* [What the task requires]
If a line in the listing below has the string "statement", copy it out.

+++ Records for the exercise

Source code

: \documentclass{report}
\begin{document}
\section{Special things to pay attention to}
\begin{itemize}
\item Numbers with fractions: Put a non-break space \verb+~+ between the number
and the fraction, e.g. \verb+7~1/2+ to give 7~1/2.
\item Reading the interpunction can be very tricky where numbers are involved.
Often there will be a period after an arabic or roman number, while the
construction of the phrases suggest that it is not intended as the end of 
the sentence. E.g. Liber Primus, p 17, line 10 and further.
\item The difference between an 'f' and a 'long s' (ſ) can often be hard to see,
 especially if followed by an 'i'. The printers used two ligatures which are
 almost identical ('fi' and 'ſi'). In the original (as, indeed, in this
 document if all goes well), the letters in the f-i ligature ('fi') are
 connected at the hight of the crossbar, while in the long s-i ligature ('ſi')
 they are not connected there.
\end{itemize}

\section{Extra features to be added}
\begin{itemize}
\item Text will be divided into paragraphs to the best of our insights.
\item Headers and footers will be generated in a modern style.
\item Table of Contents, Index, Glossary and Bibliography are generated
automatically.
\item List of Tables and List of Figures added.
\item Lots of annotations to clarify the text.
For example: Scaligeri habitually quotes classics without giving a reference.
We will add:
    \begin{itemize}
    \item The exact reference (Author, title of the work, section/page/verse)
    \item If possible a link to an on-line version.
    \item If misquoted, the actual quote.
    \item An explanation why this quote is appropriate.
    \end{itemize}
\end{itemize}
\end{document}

++++++
+++ Records for the exercise

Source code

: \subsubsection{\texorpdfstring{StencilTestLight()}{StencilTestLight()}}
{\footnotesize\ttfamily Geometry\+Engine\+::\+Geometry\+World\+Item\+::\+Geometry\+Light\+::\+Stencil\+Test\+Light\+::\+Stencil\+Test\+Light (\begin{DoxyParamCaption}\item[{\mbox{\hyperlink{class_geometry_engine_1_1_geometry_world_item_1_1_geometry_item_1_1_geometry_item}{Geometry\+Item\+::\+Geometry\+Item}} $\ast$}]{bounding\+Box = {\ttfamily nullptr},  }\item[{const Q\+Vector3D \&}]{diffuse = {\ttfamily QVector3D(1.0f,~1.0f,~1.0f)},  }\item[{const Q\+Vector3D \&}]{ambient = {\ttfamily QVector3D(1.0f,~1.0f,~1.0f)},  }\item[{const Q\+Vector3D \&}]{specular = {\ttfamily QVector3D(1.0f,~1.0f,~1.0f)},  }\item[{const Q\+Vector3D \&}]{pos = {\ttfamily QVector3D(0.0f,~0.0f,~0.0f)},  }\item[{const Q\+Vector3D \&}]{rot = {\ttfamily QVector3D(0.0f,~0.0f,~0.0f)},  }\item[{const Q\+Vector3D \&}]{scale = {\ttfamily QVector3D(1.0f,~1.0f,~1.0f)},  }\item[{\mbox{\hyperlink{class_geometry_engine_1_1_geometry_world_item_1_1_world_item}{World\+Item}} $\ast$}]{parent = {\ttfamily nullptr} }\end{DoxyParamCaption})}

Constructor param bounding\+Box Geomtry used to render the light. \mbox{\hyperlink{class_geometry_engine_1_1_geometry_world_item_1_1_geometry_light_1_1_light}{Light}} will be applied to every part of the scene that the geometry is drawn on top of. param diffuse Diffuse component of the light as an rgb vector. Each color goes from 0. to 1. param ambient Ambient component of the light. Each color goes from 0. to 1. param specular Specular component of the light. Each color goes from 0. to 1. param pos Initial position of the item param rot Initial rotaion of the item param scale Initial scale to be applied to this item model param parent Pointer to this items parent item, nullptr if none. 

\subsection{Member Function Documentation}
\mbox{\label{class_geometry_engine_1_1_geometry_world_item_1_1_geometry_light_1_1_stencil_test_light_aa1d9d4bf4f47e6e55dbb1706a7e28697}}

++++++
+++ Records for the exercise

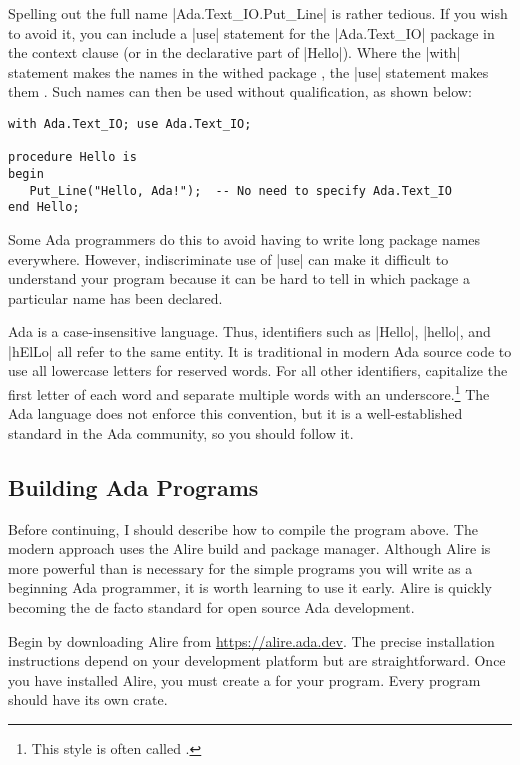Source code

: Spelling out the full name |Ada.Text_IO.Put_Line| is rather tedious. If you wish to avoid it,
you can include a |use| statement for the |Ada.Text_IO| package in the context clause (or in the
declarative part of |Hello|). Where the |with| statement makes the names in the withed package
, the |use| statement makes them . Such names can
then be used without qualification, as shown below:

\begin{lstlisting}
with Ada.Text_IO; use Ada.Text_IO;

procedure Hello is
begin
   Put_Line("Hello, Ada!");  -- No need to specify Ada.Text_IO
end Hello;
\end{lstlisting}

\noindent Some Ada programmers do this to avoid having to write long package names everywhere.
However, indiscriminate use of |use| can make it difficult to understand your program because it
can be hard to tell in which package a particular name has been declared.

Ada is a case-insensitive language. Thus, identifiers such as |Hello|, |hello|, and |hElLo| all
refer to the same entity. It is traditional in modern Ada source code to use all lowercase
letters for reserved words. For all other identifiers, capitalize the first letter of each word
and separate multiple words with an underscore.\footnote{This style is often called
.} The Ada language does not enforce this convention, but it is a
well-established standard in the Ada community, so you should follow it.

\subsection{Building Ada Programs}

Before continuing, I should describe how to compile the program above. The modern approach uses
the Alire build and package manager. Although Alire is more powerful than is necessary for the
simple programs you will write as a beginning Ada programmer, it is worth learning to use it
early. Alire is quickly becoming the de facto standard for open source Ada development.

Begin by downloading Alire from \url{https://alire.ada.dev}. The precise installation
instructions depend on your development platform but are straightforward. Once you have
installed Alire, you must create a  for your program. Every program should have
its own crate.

++++++

* [Your solution]
you can include a |use| statement for the |Ada.Text_IO| package in the context clause (or in the
declarative part of |Hello|). Where the |with| statement makes the names in the withed package
, the |use| statement makes them . Such names can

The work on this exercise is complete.